Dutch athletics club

Voorschoten '97 is a football and athletics club in Voorschoten, Netherlands.

== History ==
Voorschoten '97 was founded on 1 July 1997 after a fusion of the football clubs: S.V Voorschoten, S.V.L.V and Randstad Sport.

===Early history===
V'97 can find its roots in 1925 when Voorschoten got its first official club, V.V.L. on 15 December 1925. Rouwcoop followed in 1932 and they shared De Burgemeester vd Hoeven Sportpark. V.V.L became known as S.V.L.V. Whilst Rouwcoop became Randstad Sport respectively.
Both these clubs would start senior 'Saturday' sides. There was some opposition because S.V.L.V had always been a 'Sunday' playing club.
In 1974 Randstad Sport moved to Sportpark Adegeest and there became intensive amalgamation talks of the two clubs, however time after time these talks broke down.

The 'Saturday' of Randstad Sport split as S.V Voorschoten in 1982.
In 1993 S.V.L.V were promoted for the first time in their history to the third division of the KNVB.

===Amalgamation===

Forced by economic emergencies to bring their strength together, but also encouraged by the council of Voorschoten, the 3 clubs came together in agreement.
On the first of July 1996 Randstad Sport and S.V.L.V amalgamated. And exactly a year later, on 1 July 1997, S.V Voorschoten joined the party.
After 72-years Voorschoten would finally have a single club once more.

===1997 - Onwards===

Roughly 1,500 members and 300 athletes, count towards the green-yellow family.
The club is one of the biggest in the region.
Notably the Voorschoten Club has had a team from professional football visit Sportpark Adegeest: FC Utrecht (1997), ADO Den Haag (1998 en 2003), Feyenoord (1998, 2001, 2003, 2005, 2007 and 2010), NAC Breda (2002), Excelsior (2002) en Willem II (2003).

Next to this, a co-operative relationship has been formed with Feyenoord Rotterdam. Voorschoten '97 and the Rotterdammers regularly play friendly matches. Most famously in 2007 when Feyenoord first showed off its new signings of: Giovanni van Bronckhorst, Roy Makaay, Tim de Cler, Kevin Hofland and Denny Landzaat all unofficially debuting for Feyenoord at Sportpark Adegeest. The match was sold out quickly by roughly 5,000 fans in attendance.

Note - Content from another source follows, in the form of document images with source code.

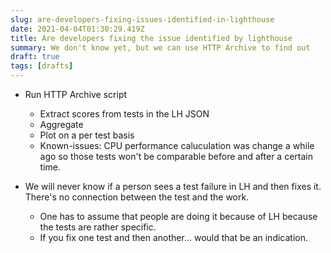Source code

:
 ```yaml
---
slug: are-developers-fixing-issues-identified-in-lighthouse
date: 2021-04-04T01:30:29.419Z
title: Are developers fixing the issue identified by lighthouse
summary: We don't know yet, but we can use HTTP Archive to find out
draft: true
tags: [drafts]
---
```


* Run HTTP Archive script
  * Extract scores from tests in the LH JSON
  * Aggregate
  * Plot on a per test basis
  * Known-issues: CPU performance caluculation was change a while ago so those tests won't be comparable before and after a certain time.

* We will never know if a person sees a test failure in LH and then fixes it.  There's no connection between the test and the work.
  * One has to assume that people are doing it because of LH because the tests are rather specific.
  * If you fix one test and then another... would that be an indication.
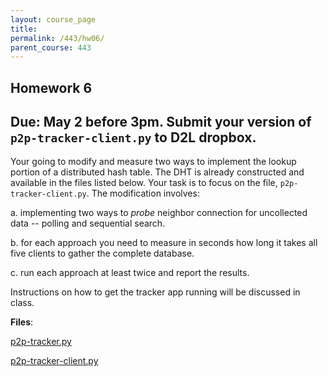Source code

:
 ```yaml
---
layout: course_page
title: 
permalink: /443/hw06/
parent_course: 443
---
```


Homework 6
----

Due: May 2 before 3pm. Submit your version of ```p2p-tracker-client.py``` to D2L dropbox.
----

Your going to modify and measure two ways to implement the lookup portion of a distributed hash table. The DHT is already constructed and available in the files listed below. Your task is to focus on the file, ```p2p-tracker-client.py```. The modification involves:

a. implementing two ways to *probe* neighbor connection for uncollected data -- polling and sequential search.

b. for each approach you need to measure in seconds how long it takes all five clients to gather the complete database.

c. run each approach at least twice and report the results.

Instructions on how to get the tracker app running will be discussed in class.


**Files**:

[p2p-tracker.py](/assets/p2p-tracker.py)

[p2p-tracker-client.py](/assets/p2p-tracker-client.py)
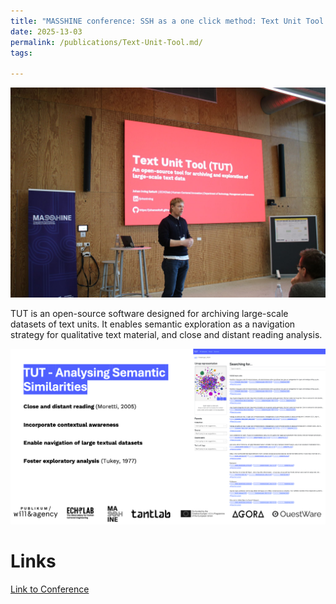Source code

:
 ```yaml
---
title: "MASSHINE conference: SSH as a one click method: Text Unit Tool (TUT): An open-source tool for archiving and exploration of large-scale text data"
date: 2025-13-03
permalink: /publications/Text-Unit-Tool.md/
tags:

---
```

![etno-machine-1](/images/TUT-johan.jpg)

TUT is an open-source software designed for archiving large-scale datasets of text units. It enables semantic exploration as a navigation strategy for qualitative text material, and close and distant reading analysis. 


![etno-machine-2](/images/TUT-MASSHINE.png)

Links
======
[Link to Conference](https://www.en.ssh.aau.dk/mini-conference-ssh-as-a-one-click-method-e131474#text-unit-tool-(johan-irving-s%C3%B8ltoft,-dtu))





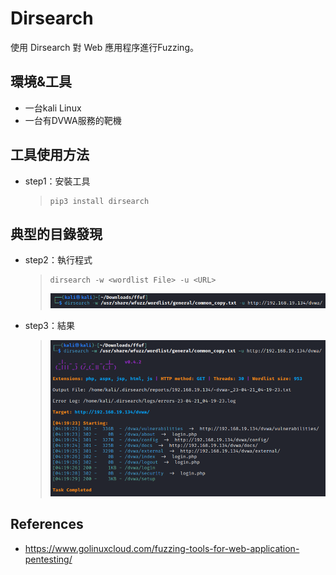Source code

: # Dirsearch
使用 Dirsearch 對 Web 應用程序進行Fuzzing。

## **環境&工具**
* 一台kali Linux
* 一台有DVWA服務的靶機

## **工具使用方法**
* step1：安裝工具
	> ```shell
    > pip3 install dirsearch
    > ```

## **典型的目錄發現**
* step2：執行程式
    > ```shell
    > dirsearch -w <wordlist File> -u <URL>
    > ```
    > ![image](https://github.com/WanShannn/PenetrationTest-vs-Fuzzing/blob/main/Fuzzing/Web/Dirsearch/result/1.png)
* step3：結果
    > ![image](https://github.com/WanShannn/PenetrationTest-vs-Fuzzing/blob/main/Fuzzing/Web/Dirsearch/result/2.png)

## **References**
* https://www.golinuxcloud.com/fuzzing-tools-for-web-application-pentesting/

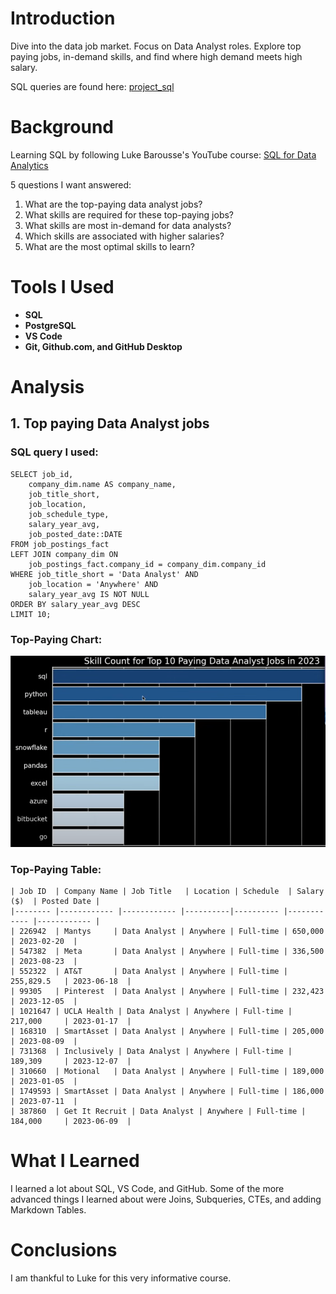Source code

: # Introduction
Dive into the data job market. Focus on Data Analyst roles.
Explore top paying jobs, in-demand skills, and find where 
high demand meets high salary.

SQL queries are found here: [project_sql](/project_sql/)

# Background
Learning SQL by following Luke Barousse's YouTube course:
[SQL for Data Analytics](https://www.youtube.com/watch?v=7mz73uXD9DA&t=14138s)

5 questions I want answered:

1. What are the top-paying data analyst jobs?
2. What skills are required for these top-paying jobs?
3. What skills are most in-demand for data analysts?
4. Which skills are associated with higher salaries?
5. What are the most optimal skills to learn?

# Tools I Used
- **SQL**
- **PostgreSQL**
- **VS Code**
- **Git, Github.com, and GitHub Desktop**

# Analysis
## 1. Top paying Data Analyst jobs
### SQL query I used:

```
SELECT job_id,
    company_dim.name AS company_name,
    job_title_short,
    job_location,
    job_schedule_type,
    salary_year_avg,
    job_posted_date::DATE
FROM job_postings_fact
LEFT JOIN company_dim ON
    job_postings_fact.company_id = company_dim.company_id
WHERE job_title_short = 'Data Analyst' AND
    job_location = 'Anywhere' AND
    salary_year_avg IS NOT NULL
ORDER BY salary_year_avg DESC
LIMIT 10;
```

### Top-Paying Chart:
![1_top_paying_chart.png](assets/1_top_paying_chart.png)

### Top-Paying Table:
```
| Job ID  | Company Name | Job Title   | Location | Schedule  | Salary ($)  | Posted Date |
|-------- |------------ |------------ |----------|---------- |------------ |------------ |
| 226942  | Mantys     | Data Analyst | Anywhere | Full-time | 650,000     | 2023-02-20  |
| 547382  | Meta       | Data Analyst | Anywhere | Full-time | 336,500     | 2023-08-23  |
| 552322  | AT&T       | Data Analyst | Anywhere | Full-time | 255,829.5   | 2023-06-18  |
| 99305   | Pinterest  | Data Analyst | Anywhere | Full-time | 232,423     | 2023-12-05  |
| 1021647 | UCLA Health | Data Analyst | Anywhere | Full-time | 217,000     | 2023-01-17  |
| 168310  | SmartAsset | Data Analyst | Anywhere | Full-time | 205,000     | 2023-08-09  |
| 731368  | Inclusively | Data Analyst | Anywhere | Full-time | 189,309     | 2023-12-07  |
| 310660  | Motional   | Data Analyst | Anywhere | Full-time | 189,000     | 2023-01-05  |
| 1749593 | SmartAsset | Data Analyst | Anywhere | Full-time | 186,000     | 2023-07-11  |
| 387860  | Get It Recruit | Data Analyst | Anywhere | Full-time | 184,000     | 2023-06-09  |
```


# What I Learned
I learned a lot about SQL, VS Code, and GitHub. Some of the more advanced things I learned
about were Joins, Subqueries, CTEs, and adding Markdown Tables.

# Conclusions
I am thankful to Luke for this very informative course.

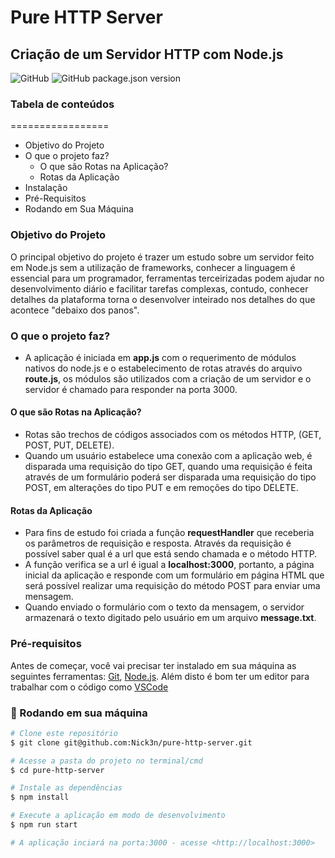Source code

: # Pure HTTP Server
## Criação de um Servidor HTTP com Node.js
![GitHub](https://img.shields.io/github/license/Nick3n/bounce-3d-league)
![GitHub package.json version](https://img.shields.io/github/package-json/v/Nick3n/pure-http-server)

### Tabela de conteúdos
=================
 * Objetivo do Projeto
 * O que o projeto faz?
    * O que são Rotas na Aplicação?
    * Rotas da Aplicação
 * Instalação
 * Pré-Requisitos
 * Rodando em Sua Máquina

### Objetivo do Projeto

O principal objetivo do projeto é trazer um estudo sobre um servidor feito em Node.js sem a utilização de frameworks, conhecer a linguagem é essencial para um programador, ferramentas terceirizadas podem ajudar no desenvolvimento diário e facilitar tarefas complexas, contudo, conhecer detalhes da plataforma torna o desenvolver inteirado nos detalhes do que acontece "debaixo dos panos".

### O que o projeto faz?

- A aplicação é iniciada em **app.js** com o requerimento de módulos nativos do node.js e o estabelecimento de rotas através do arquivo **route.js**, os módulos são utilizados com a criação de um servidor e o servidor é chamado para responder na porta 3000.

#### O que são Rotas na Aplicação?

- Rotas são trechos de códigos associados com os métodos HTTP, (GET, POST, PUT, DELETE).
- Quando um usuário estabelece uma conexão com a aplicação web, é disparada uma requisição do tipo GET, quando uma requisição é feita através de um formulário poderá ser disparada uma requisição do tipo POST, em alterações do tipo PUT e em remoções do tipo DELETE.

#### Rotas da Aplicação

- Para fins de estudo foi criada a função **requestHandler** que receberia os parâmetros de requisição e resposta. Através da requisição é possível saber qual é a url que está sendo chamada e o método HTTP.
- A função verifica se a url é igual a **localhost:3000**, portanto, a página inicial da aplicação e responde com um formulário em página HTML que será possível realizar uma requisição do método POST para enviar uma mensagem.
- Quando enviado o formulário com o texto da mensagem, o servidor armazenará o texto digitado pelo usuário em um arquivo **message.txt**.

### Pré-requisitos

Antes de começar, você vai precisar ter instalado em sua máquina as seguintes ferramentas:
[Git](https://git-scm.com), [Node.js](https://nodejs.org/en/). 
Além disto é bom ter um editor para trabalhar com o código como [VSCode](https://code.visualstudio.com/)

### 🎲 Rodando em sua máquina

```bash
# Clone este repositório
$ git clone git@github.com:Nick3n/pure-http-server.git

# Acesse a pasta do projeto no terminal/cmd
$ cd pure-http-server

# Instale as dependências
$ npm install

# Execute a aplicação em modo de desenvolvimento
$ npm run start

# A aplicação inciará na porta:3000 - acesse <http://localhost:3000>
```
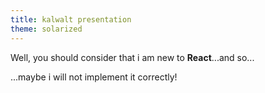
 ```yaml
---
title: kalwalt presentation
theme: solarized
---
```



<!--s-->

Well, you should consider that i am new to **React**...and so...

<!--s-->

...maybe i will not implement it correctly!
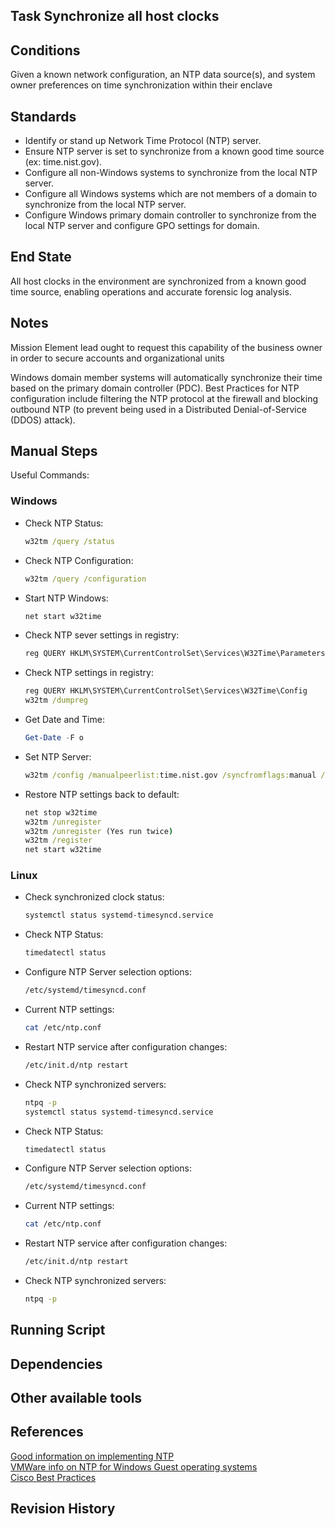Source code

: ## Task  Synchronize all host clocks  


## Conditions  
Given a known network configuration, an NTP data source(s), and system owner preferences on time synchronization within their enclave  


## Standards  
* Identify or stand up Network Time Protocol (NTP) server.  
* Ensure NTP server is set to synchronize from a known good time source (ex: time.nist.gov).  
* Configure all non-Windows systems to synchronize from the local NTP server.  
* Configure all Windows systems which are not members of a domain to synchronize from the local NTP server.  
* Configure Windows primary domain controller to synchronize from the local NTP server and configure GPO settings for domain.  


## End State  
All host clocks in the environment are synchronized from a known good time source, enabling operations and accurate forensic log analysis.  


## Notes  
Mission Element lead ought to request this capability of the business owner in order to secure accounts and organizational units  

Windows domain member systems will automatically synchronize their time based on the primary domain controller (PDC).  Best Practices for NTP configuration include filtering the NTP protocol at the firewall and blocking outbound NTP (to prevent being used in a Distributed Denial-of-Service (DDOS) attack).  


## Manual Steps  
Useful Commands:  

### Windows  
* Check NTP Status:  
	```bat
	w32tm /query /status
	```  

* Check NTP Configuration:  
	```bat
	w32tm /query /configuration
	```  

* Start NTP Windows:  
	```bat
	net start w32time
	```  

* Check NTP sever settings in registry:  
	```bat
	reg QUERY HKLM\SYSTEM\CurrentControlSet\Services\W32Time\Parameters
	```  

* Check NTP settings in registry:  
	```bat
	reg QUERY HKLM\SYSTEM\CurrentControlSet\Services\W32Time\Config
	w32tm /dumpreg
	```  

* Get Date and Time:
	```powershell
	Get-Date -F o
	```  

* Set NTP Server:  
	```bat
	w32tm /config /manualpeerlist:time.nist.gov /syncfromflags:manual /reliable:yes /update
	```  

* Restore NTP settings back to default:  
	```bat
	net stop w32time
	w32tm /unregister
	w32tm /unregister (Yes run twice)
	w32tm /register
	net start w32time
	```  

### Linux  
* Check synchronized clock status:  
	```bash
	systemctl status systemd-timesyncd.service
	```  

* Check NTP Status:  
	```bash
	timedatectl status
	```  

* Configure NTP Server selection options:  
	```bash
	/etc/systemd/timesyncd.conf
	```  

* Current NTP settings:  
	```bash
	cat /etc/ntp.conf
	```  

* Restart NTP service after configuration changes:  
	```bash
	/etc/init.d/ntp restart
	```  

* Check NTP synchronized servers:  
	```bash
	ntpq -p
	systemctl status systemd-timesyncd.service
	```  

* Check NTP Status:  
	```bash
	timedatectl status
	```

* Configure NTP Server selection options:  
	```bash
	/etc/systemd/timesyncd.conf
	```  

* Current NTP settings:  
	```bash
	cat /etc/ntp.conf
	```  

* Restart NTP service after configuration changes:  
	```bash
	/etc/init.d/ntp restart
	```  

* Check NTP synchronized servers:  
	```bash
	ntpq -p
	```  


## Running Script  


## Dependencies  


## Other available tools  


## References  
[Good information on implementing NTP](http://Support.ntp.org/bin/view/Support/SelectingOffsiteNTPServers)  
[VMWare info on NTP for Windows Guest operating systems](https://kb.vmware.com/kb/1318)  
[Cisco Best Practices](www.cisco.com/c/en/us/support/docs/availability/high-availability/19643-ntpm.html)  


## Revision History  
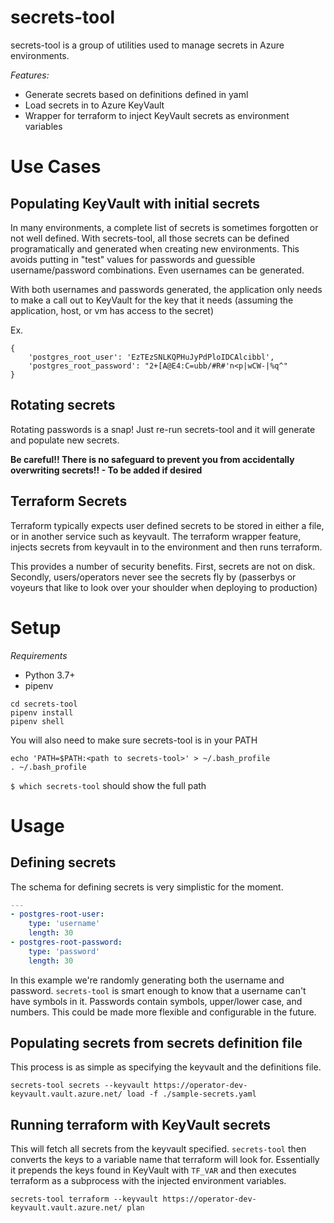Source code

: # secrets-tool
secrets-tool is a group of utilities used to manage secrets in Azure environments.

*Features:*
- Generate secrets based on definitions defined in yaml
- Load secrets in to Azure KeyVault
- Wrapper for terraform to inject KeyVault secrets as environment variables

# Use Cases
## Populating KeyVault with initial secrets
In many environments, a complete list of secrets is sometimes forgotten or not well defined. With secrets-tool, all those secrets can be defined programatically and generated when creating new environments. This avoids putting in "test" values for passwords and guessible username/password combinations. Even usernames can be generated.

With both usernames and passwords generated, the application only needs to make a call out to KeyVault for the key that it needs (assuming the application, host, or vm has access to the secret)

Ex.
```
{
    'postgres_root_user': 'EzTEzSNLKQPHuJyPdPloIDCAlcibbl',             
    'postgres_root_password': "2+[A@E4:C=ubb/#R#'n<p|wCW-|%q^"
}
```

## Rotating secrets
Rotating passwords is a snap! Just re-run secrets-tool and it will generate and populate new secrets.

**Be careful!! There is no safeguard to prevent you from accidentally overwriting secrets!! - To be added if desired**

## Terraform Secrets
Terraform typically expects user defined secrets to be stored in either a file, or in another service such as keyvault. The terraform wrapper feature, injects secrets from keyvault in to the environment and then runs terraform.

This provides a number of security benefits. First, secrets are not on disk. Secondly, users/operators never see the secrets fly by (passerbys or voyeurs that like to look over your shoulder when deploying to production)

# Setup

*Requirements*
- Python 3.7+
- pipenv

```
cd secrets-tool
pipenv install
pipenv shell
```

You will also need to make sure secrets-tool is in your PATH

```
echo 'PATH=$PATH:<path to secrets-tool>' > ~/.bash_profile
. ~/.bash_profile
```

`$ which secrets-tool` should show the full path

# Usage
## Defining secrets
The schema for defining secrets is very simplistic for the moment.
```yaml
---
- postgres-root-user:
    type: 'username'
    length: 30
- postgres-root-password:
    type: 'password'
    length: 30
```
In this example we're randomly generating both the username and password. `secrets-tool` is smart enough to know that a username can't have symbols in it. Passwords contain symbols, upper/lower case, and numbers. This could be made more flexible and configurable in the future.


## Populating secrets from secrets definition file
This process is as simple as specifying the keyvault and the definitions file.
```
secrets-tool secrets --keyvault https://operator-dev-keyvault.vault.azure.net/ load -f ./sample-secrets.yaml
```

## Running terraform with KeyVault secrets
This will fetch all secrets from the keyvault specified. `secrets-tool` then converts the keys to a variable name that terraform will look for. Essentially it prepends the keys found in KeyVault with `TF_VAR` and then executes terraform as a subprocess with the injected environment variables.
```
secrets-tool terraform --keyvault https://operator-dev-keyvault.vault.azure.net/ plan
```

In the season of 2009/10 the District Cup West II was captured meaning Voorschoten'97 could take part in the Landelijke Beker, for amateurs and the KNVB Beker 2010/11 for professionals. In the Landelijke Beker, Voorschoten was eliminated in the quarterfinals by sv Deurne. Voorschoten '97 managed to reach the 3rd round of the KNVB Beker before being knocked out by vv Noordwijk.

== Colours ==
The club colours are yellow and green. The shirt has yellow and green stripes, shorts are green whilst the socks are white with green-yellow piping.

== Home ground ==
The football teams of Voorschoten '97 have played their home matches since foundation at Sportpark Adegeest on 6 Weddeloop, Voorschoten. The sportsground counts 6 full fields and one junior-sized field. In the summer of 2008 three fields were laid with artificial turf. Overseeing the main field is the John Kriek-tribune, it holds seating for 135 supporters and is named after the former chairman of the club.

== First team ==
In the 2010–2011 season, the first Saturday side played in the "Hoofdklasse A", the second from top level of amateur football. The Sunday 1 side plays in the "Derde klasse" of Dutch amateur Football.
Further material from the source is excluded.